Material for this exercise below:

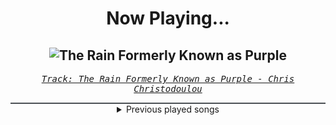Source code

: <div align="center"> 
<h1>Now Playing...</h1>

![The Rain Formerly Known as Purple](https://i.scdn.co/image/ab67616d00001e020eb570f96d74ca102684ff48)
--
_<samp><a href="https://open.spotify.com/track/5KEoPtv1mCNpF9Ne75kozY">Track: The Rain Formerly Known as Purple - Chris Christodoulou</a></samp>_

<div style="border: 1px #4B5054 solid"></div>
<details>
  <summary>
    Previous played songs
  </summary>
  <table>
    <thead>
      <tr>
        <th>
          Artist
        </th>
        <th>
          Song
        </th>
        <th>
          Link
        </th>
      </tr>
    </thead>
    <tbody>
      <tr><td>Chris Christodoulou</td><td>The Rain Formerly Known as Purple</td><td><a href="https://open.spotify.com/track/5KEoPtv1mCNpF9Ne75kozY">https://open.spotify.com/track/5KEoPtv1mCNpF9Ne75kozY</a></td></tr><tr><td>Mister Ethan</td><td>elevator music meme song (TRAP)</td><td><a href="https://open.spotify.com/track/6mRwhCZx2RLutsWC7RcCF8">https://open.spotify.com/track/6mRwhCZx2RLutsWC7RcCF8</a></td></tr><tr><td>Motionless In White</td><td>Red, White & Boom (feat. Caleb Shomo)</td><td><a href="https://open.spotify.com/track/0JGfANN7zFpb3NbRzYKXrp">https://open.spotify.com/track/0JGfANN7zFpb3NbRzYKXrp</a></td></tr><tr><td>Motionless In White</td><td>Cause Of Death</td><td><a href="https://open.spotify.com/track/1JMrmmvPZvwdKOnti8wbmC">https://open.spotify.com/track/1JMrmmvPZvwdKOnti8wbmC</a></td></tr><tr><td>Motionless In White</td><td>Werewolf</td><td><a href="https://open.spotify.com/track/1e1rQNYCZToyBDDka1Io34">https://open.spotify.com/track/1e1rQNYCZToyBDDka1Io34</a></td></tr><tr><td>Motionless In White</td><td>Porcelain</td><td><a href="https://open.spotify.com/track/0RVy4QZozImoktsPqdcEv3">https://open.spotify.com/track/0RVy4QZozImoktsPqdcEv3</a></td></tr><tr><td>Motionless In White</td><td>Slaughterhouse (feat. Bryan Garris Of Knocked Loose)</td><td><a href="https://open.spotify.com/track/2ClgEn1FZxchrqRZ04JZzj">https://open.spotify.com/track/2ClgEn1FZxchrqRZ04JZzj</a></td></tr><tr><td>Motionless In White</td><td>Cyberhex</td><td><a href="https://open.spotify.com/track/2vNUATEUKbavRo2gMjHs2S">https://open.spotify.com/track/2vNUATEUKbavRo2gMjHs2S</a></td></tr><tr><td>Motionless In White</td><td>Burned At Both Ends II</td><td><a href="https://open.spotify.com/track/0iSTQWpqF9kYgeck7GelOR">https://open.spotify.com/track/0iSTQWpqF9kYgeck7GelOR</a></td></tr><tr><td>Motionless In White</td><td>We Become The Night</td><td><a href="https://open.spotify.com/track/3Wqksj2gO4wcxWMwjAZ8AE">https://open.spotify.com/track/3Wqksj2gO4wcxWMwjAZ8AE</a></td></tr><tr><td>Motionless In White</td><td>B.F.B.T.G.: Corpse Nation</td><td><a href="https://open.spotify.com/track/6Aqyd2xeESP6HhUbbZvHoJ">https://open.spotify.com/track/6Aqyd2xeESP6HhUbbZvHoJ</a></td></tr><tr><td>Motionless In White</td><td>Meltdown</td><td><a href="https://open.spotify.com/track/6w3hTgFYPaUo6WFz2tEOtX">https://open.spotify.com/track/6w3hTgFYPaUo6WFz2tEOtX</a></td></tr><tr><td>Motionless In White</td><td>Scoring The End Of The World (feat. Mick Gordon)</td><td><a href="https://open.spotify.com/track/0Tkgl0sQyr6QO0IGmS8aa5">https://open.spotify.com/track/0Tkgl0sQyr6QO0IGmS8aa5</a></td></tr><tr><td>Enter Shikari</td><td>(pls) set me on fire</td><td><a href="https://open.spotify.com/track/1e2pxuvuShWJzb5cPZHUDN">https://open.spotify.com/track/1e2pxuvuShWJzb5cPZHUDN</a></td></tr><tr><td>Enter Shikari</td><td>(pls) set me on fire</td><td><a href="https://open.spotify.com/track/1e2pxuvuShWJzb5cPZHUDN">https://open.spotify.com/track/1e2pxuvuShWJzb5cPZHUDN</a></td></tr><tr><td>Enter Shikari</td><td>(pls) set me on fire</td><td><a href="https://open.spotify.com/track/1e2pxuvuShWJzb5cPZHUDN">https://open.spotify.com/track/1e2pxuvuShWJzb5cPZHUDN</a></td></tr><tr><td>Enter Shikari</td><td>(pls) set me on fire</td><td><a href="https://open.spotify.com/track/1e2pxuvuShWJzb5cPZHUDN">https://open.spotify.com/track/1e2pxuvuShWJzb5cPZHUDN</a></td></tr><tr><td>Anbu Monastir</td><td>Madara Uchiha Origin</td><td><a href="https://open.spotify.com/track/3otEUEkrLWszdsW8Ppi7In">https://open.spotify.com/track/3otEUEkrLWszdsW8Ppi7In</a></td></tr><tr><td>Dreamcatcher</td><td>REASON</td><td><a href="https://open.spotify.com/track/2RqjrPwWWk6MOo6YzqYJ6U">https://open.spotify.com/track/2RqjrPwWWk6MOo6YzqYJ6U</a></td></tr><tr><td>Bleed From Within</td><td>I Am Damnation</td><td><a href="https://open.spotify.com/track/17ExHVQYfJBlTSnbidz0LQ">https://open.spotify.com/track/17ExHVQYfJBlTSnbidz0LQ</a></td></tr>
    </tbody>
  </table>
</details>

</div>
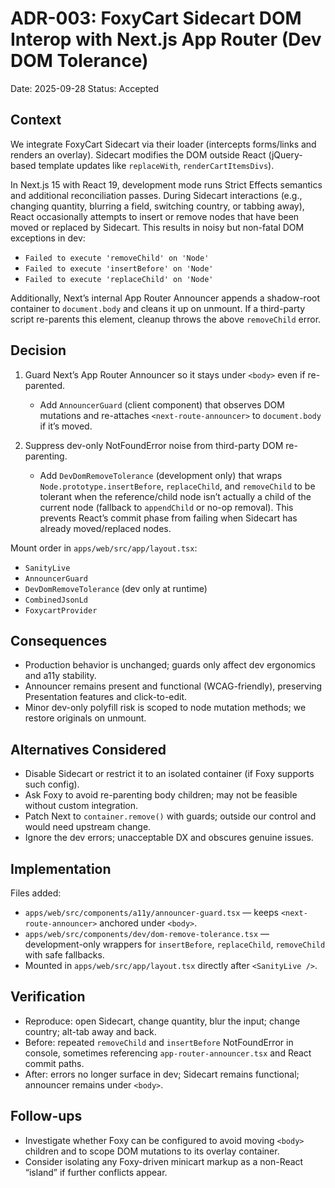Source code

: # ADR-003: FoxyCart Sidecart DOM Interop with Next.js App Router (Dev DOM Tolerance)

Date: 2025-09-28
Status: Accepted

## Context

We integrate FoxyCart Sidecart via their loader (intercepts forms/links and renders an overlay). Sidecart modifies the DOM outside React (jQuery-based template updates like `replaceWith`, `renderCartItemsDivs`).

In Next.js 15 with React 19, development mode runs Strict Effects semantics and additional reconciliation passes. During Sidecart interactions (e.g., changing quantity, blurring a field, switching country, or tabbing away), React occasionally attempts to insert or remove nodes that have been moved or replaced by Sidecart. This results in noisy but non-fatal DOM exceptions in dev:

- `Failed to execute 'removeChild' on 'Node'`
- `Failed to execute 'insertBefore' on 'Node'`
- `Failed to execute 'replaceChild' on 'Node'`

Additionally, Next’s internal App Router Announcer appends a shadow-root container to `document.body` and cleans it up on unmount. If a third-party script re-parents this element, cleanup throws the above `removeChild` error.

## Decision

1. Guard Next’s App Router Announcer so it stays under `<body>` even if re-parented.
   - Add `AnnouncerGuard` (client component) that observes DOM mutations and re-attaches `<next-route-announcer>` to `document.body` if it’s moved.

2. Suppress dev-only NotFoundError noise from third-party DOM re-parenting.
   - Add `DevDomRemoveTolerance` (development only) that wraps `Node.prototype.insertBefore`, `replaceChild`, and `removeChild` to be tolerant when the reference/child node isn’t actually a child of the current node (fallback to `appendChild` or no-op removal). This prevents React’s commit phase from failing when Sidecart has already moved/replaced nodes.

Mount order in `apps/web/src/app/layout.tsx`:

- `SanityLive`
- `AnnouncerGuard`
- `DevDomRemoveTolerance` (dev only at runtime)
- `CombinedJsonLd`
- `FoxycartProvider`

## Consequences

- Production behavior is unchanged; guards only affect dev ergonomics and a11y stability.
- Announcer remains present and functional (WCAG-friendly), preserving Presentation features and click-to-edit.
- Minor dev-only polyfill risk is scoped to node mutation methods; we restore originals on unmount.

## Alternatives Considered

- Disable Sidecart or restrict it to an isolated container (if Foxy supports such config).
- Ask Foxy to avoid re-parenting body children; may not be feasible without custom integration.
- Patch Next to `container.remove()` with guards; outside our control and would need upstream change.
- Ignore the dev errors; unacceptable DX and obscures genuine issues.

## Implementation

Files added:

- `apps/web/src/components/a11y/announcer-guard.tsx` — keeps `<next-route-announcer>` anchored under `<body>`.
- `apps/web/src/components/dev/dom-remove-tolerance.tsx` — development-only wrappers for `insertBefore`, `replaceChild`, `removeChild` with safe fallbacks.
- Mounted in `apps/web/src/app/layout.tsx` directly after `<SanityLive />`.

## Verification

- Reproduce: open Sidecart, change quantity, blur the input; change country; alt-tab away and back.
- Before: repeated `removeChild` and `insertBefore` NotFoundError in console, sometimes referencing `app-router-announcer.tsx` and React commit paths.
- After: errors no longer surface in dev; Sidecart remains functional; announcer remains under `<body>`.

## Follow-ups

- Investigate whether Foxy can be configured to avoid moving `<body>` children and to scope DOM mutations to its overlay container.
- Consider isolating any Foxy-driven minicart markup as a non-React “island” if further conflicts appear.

End of Material for this exercise.
Material for this exercise below:

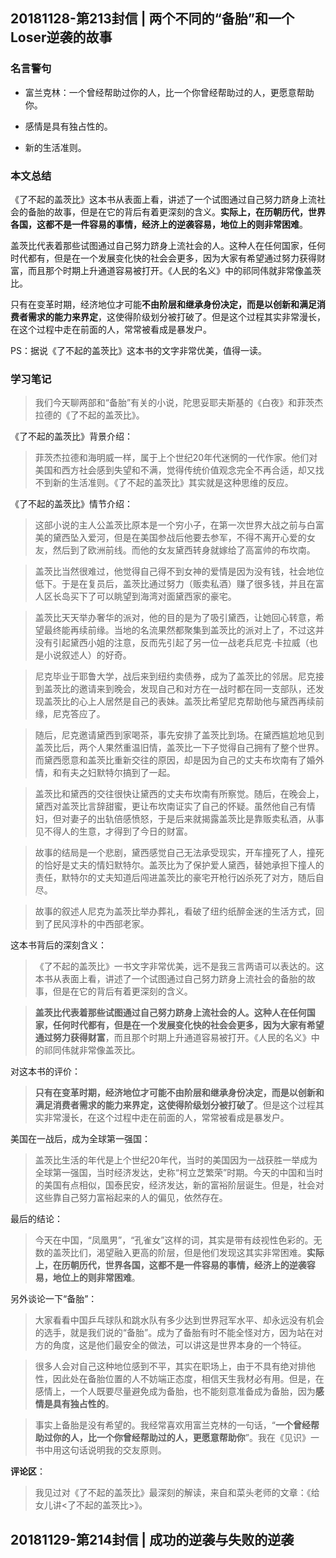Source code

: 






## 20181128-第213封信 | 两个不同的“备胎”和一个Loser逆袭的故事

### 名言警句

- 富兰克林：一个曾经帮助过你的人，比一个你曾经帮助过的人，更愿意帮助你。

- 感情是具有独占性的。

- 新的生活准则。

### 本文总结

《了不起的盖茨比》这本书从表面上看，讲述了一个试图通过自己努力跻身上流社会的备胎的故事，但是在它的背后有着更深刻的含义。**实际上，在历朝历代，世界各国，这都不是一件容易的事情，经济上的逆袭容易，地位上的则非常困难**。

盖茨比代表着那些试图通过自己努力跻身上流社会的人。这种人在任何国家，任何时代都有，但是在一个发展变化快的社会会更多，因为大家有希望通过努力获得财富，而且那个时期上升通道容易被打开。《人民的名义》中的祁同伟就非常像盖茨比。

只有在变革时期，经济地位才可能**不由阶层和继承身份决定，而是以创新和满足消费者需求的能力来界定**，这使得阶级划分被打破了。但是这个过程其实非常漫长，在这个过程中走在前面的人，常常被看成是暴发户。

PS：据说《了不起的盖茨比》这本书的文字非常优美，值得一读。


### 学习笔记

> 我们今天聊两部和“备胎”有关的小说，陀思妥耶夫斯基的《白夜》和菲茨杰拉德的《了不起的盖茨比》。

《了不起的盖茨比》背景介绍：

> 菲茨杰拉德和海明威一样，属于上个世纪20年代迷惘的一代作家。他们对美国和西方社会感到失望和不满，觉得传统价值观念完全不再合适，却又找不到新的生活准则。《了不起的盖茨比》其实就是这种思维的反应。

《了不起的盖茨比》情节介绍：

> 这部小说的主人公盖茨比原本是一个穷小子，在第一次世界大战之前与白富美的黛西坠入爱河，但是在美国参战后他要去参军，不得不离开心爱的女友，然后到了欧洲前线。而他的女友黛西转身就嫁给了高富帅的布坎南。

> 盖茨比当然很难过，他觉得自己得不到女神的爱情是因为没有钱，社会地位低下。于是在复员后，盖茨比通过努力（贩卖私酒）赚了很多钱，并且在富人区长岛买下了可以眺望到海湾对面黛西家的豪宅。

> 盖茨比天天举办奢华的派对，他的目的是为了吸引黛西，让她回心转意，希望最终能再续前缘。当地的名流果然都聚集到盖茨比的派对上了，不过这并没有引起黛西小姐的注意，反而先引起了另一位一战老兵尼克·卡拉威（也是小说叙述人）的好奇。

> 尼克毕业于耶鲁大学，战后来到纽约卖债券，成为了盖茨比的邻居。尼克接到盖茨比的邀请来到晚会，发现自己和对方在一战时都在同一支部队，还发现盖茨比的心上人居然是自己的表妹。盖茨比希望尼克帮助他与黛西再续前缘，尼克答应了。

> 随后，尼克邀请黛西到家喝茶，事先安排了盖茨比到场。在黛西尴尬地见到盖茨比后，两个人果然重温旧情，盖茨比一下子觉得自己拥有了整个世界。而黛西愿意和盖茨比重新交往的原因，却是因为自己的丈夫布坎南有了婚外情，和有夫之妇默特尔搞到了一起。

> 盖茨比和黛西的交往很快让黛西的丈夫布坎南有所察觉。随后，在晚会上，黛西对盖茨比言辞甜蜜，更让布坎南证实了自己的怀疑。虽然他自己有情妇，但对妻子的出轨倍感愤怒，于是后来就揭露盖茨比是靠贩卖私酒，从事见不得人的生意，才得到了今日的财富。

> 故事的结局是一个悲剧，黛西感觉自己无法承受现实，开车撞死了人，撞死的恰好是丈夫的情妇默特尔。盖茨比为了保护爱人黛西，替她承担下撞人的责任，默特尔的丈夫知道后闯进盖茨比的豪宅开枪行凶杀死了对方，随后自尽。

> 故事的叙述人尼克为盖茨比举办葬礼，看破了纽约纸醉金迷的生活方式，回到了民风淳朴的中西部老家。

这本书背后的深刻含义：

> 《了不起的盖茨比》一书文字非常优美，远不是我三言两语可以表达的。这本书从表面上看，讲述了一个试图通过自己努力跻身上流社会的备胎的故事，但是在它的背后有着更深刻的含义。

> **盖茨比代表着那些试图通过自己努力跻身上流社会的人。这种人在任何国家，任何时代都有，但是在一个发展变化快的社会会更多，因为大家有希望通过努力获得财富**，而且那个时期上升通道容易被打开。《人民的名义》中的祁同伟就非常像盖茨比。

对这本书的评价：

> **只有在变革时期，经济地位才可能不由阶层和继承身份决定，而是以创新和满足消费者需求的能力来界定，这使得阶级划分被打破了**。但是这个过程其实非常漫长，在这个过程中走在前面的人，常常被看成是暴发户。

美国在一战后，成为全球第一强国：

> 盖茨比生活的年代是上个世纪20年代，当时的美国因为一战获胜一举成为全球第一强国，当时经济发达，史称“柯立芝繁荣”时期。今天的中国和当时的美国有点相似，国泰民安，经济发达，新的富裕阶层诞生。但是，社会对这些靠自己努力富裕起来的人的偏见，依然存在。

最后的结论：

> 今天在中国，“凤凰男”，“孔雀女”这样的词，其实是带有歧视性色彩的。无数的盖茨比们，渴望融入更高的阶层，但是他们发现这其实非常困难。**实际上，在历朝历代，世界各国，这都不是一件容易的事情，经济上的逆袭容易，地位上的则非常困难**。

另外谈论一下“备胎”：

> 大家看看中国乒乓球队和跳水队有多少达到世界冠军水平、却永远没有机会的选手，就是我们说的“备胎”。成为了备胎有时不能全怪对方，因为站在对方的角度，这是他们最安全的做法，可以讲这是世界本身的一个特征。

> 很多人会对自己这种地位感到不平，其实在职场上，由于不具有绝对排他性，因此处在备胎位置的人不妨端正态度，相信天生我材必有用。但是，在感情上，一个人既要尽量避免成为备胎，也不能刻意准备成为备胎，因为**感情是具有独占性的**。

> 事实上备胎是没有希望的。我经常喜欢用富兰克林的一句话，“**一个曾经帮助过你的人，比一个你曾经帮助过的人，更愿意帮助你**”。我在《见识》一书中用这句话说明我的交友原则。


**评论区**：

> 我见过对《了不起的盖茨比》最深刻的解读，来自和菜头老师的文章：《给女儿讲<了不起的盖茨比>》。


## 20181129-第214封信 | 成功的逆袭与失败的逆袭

End of Material for this exercise.
Material for this exercise below:

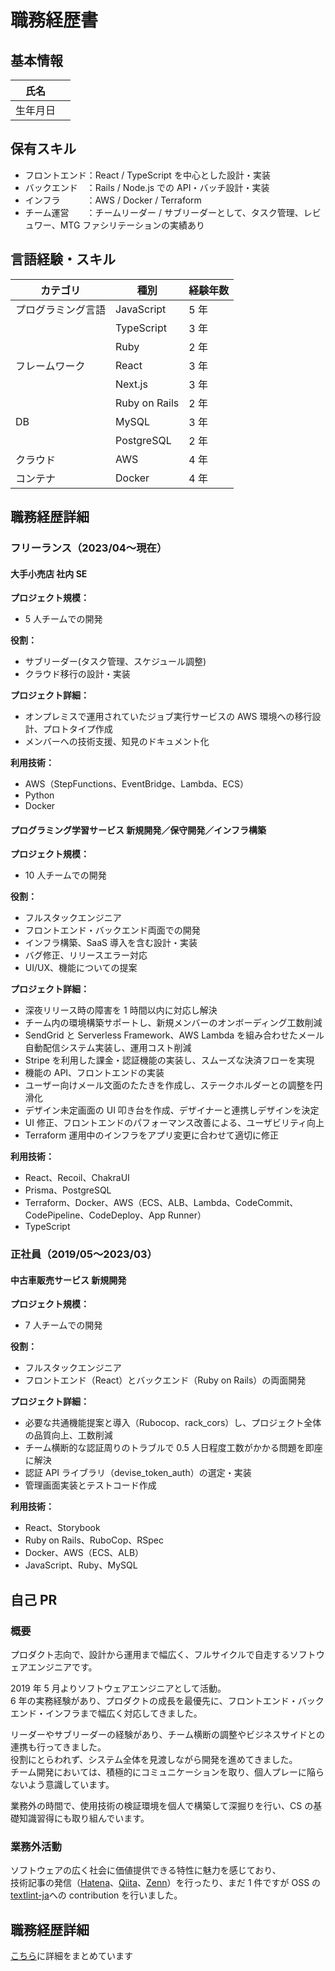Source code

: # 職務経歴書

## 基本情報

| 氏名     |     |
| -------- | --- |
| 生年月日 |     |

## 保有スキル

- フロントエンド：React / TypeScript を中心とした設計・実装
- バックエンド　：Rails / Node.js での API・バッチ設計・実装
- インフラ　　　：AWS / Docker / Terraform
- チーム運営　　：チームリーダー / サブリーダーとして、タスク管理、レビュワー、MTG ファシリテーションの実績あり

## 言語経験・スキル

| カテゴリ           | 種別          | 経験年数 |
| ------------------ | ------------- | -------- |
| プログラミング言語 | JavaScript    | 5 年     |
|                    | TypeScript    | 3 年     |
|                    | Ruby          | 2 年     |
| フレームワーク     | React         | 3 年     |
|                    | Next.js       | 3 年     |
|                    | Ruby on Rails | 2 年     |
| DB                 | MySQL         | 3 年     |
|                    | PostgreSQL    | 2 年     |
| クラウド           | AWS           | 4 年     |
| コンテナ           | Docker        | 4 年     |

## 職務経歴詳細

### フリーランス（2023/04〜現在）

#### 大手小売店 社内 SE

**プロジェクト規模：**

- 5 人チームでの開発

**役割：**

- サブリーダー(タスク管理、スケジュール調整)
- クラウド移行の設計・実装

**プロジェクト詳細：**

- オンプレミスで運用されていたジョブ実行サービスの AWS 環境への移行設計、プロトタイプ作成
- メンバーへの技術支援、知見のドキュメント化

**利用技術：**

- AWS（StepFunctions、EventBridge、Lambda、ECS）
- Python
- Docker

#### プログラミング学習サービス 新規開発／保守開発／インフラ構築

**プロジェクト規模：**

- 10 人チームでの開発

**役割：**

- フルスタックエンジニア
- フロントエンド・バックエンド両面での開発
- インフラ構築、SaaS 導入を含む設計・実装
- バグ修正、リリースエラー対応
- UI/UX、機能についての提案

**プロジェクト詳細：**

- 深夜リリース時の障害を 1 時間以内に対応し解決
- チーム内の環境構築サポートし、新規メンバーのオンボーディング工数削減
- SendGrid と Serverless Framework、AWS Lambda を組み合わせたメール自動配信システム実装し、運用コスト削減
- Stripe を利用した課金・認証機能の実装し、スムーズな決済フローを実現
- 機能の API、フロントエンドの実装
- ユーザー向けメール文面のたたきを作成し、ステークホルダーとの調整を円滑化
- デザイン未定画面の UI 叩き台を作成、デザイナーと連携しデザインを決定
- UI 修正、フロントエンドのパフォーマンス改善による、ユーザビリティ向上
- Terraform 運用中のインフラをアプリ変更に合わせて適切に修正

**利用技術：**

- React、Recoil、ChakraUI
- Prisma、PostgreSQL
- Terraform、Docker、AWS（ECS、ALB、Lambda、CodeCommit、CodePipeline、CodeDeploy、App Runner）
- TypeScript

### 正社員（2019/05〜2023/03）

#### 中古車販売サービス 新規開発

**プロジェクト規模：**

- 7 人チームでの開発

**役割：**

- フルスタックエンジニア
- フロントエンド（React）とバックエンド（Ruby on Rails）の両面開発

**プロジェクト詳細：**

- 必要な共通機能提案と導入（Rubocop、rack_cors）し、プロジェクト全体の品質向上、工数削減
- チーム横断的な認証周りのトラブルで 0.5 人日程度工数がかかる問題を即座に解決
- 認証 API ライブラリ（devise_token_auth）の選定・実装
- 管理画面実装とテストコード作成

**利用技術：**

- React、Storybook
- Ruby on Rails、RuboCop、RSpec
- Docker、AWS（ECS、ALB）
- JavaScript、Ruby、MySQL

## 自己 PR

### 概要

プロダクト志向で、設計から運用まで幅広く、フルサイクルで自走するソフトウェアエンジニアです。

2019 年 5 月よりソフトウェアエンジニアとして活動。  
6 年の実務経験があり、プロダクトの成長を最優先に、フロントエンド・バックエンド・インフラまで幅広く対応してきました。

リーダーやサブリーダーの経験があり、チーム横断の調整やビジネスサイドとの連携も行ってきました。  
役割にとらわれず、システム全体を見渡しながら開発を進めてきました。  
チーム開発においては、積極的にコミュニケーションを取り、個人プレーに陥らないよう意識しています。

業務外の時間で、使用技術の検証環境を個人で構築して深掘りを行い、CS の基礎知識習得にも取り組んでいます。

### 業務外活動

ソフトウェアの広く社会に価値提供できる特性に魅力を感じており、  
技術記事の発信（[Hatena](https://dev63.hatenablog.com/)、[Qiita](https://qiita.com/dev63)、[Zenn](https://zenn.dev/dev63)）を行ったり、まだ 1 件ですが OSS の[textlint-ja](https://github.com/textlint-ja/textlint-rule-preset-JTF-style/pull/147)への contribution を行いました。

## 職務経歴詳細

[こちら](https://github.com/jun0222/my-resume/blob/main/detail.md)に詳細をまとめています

End of Material for this exercise.

§ Exercise aim: Among the entries above, the line containing "- フロントエンド（React）とバックエンド（Ruby on Rails）の両面開発", the line containing "[こちら](https://", and all lines between them are to be restated word for word; nothing else belongs in the reply.

§ Answer section:
- フロントエンド（React）とバックエンド（Ruby on Rails）の両面開発

**プロジェクト詳細：**

- 必要な共通機能提案と導入（Rubocop、rack_cors）し、プロジェクト全体の品質向上、工数削減
- チーム横断的な認証周りのトラブルで 0.5 人日程度工数がかかる問題を即座に解決
- 認証 API ライブラリ（devise_token_auth）の選定・実装
- 管理画面実装とテストコード作成

**利用技術：**

- React、Storybook
- Ruby on Rails、RuboCop、RSpec
- Docker、AWS（ECS、ALB）
- JavaScript、Ruby、MySQL

## 自己 PR

### 概要

プロダクト志向で、設計から運用まで幅広く、フルサイクルで自走するソフトウェアエンジニアです。

2019 年 5 月よりソフトウェアエンジニアとして活動。  
6 年の実務経験があり、プロダクトの成長を最優先に、フロントエンド・バックエンド・インフラまで幅広く対応してきました。

リーダーやサブリーダーの経験があり、チーム横断の調整やビジネスサイドとの連携も行ってきました。  
役割にとらわれず、システム全体を見渡しながら開発を進めてきました。  
チーム開発においては、積極的にコミュニケーションを取り、個人プレーに陥らないよう意識しています。

業務外の時間で、使用技術の検証環境を個人で構築して深掘りを行い、CS の基礎知識習得にも取り組んでいます。

### 業務外活動

ソフトウェアの広く社会に価値提供できる特性に魅力を感じており、  
技術記事の発信（[Hatena](https://dev63.hatenablog.com/)、[Qiita](https://qiita.com/dev63)、[Zenn](https://zenn.dev/dev63)）を行ったり、まだ 1 件ですが OSS の[textlint-ja](https://github.com/textlint-ja/textlint-rule-preset-JTF-style/pull/147)への contribution を行いました。

## 職務経歴詳細

[こちら](https://github.com/jun0222/my-resume/blob/main/detail.md)に詳細をまとめています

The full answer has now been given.